Written by several experts, the book includes several tools and techniques, including dynamic Bayesian networks, neural nets, hidden Markov model, rough sets, type-2 fuzzy sets, support vector machines and their applications in emotion recognition by different modalities. The book ends with a discussion on emotion recognition in automotive fields to determine stress and anger of the drivers, responsible for degradation of their performance and driving-ability.

There is an increasing demand of emotion recognition in diverse fields, including psycho-therapy, bio-medicine and security in government, public and private agencies.
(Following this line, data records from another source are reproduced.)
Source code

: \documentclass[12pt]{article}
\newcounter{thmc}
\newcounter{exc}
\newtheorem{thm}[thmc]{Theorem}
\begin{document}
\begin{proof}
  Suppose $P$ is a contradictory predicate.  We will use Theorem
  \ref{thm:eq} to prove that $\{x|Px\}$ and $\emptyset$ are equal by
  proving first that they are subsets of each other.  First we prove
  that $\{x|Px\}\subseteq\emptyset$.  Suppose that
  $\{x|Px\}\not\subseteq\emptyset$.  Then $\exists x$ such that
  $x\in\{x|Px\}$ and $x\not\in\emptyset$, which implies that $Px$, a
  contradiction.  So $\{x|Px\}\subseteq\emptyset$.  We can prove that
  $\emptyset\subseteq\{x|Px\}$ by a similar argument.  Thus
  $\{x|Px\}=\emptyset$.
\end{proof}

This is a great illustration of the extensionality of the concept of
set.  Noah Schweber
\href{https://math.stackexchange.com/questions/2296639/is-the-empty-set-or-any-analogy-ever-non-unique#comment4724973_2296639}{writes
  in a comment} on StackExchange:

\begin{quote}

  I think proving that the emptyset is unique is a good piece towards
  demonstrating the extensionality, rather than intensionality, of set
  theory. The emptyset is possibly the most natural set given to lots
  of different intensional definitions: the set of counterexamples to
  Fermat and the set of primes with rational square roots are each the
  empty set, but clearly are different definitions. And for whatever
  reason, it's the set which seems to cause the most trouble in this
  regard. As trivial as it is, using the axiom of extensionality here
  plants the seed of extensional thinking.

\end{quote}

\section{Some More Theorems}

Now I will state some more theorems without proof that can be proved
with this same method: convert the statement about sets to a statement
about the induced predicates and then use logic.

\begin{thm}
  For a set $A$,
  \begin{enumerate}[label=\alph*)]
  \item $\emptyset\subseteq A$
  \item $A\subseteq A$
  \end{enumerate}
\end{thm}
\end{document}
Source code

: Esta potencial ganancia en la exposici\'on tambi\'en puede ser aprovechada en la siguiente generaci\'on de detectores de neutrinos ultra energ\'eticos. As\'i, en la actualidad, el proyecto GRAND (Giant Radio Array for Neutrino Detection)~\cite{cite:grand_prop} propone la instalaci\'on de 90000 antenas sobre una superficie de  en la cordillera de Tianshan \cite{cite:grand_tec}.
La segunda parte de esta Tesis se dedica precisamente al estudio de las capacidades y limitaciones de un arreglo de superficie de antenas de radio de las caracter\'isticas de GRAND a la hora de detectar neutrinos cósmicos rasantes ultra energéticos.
The importance of emotion recognition has been given priority by industries including Hewlett Packard in the design and development of the next generation human-computer interface (HCI) systems.

Emotion Recognition: A Pattern Analysis Approach would be of great interest to researchers, graduate students and practitioners, as the book

  • Offers both foundations and advances on emotion recognition in a single volume
  • Provides a thorough and insightful introduction to the subject by utilizing computational tools of diverse domains
  • Inspires young researchers to prepare themselves for their own research
  • Demonstrates direction of future research through new technologies, such as Microsoft Kinect, EEG systems etc.

商品描述(中文翻譯)

這本書提供了關於情緒辨識的基礎和當前研究方向,包括面部表情、聲音、手勢和生物電位信號。書中詳細探討了不同情緒辨識模式的研究方法論,重點討論了基於面部表情、聲音和生物電位信號的情緒辨識。特別強調了特徵選擇、特徵降維、分類器設計和多模態融合等方法,以提高情緒分類器的性能。

本書由多位專家撰寫,介紹了多種工具和技術,包括動態貝葉斯網絡、神經網絡、隱馬爾可夫模型、粗糙集、二階模糊集、支持向量機等在不同模式下的情緒辨識應用。書末還討論了在汽車領域中的情緒辨識,以確定駕駛員的壓力和憤怒,這些情緒可能會降低他們的表現和駕駛能力。

情緒辨識在心理治療、生物醫學和政府、公共和私營機構的安全等各個領域中需求日益增加。情緒辨識的重要性已經被包括惠普在內的行業給予了優先考慮,並在設計和開發下一代人機界面(HCI)系統中得到應用。

《情緒辨識:一種模式分析方法》對研究人員、研究生和從業人員非常有興趣,因為本書:

- 在一本書中提供了情緒辨識的基礎和進展
- 利用不同領域的計算工具,提供了深入而有見地的介紹
- 激勵年輕研究人員為自己的研究做好準備
- 通過新技術(如微軟Kinect、腦電圖系統等)展示了未來研究的方向。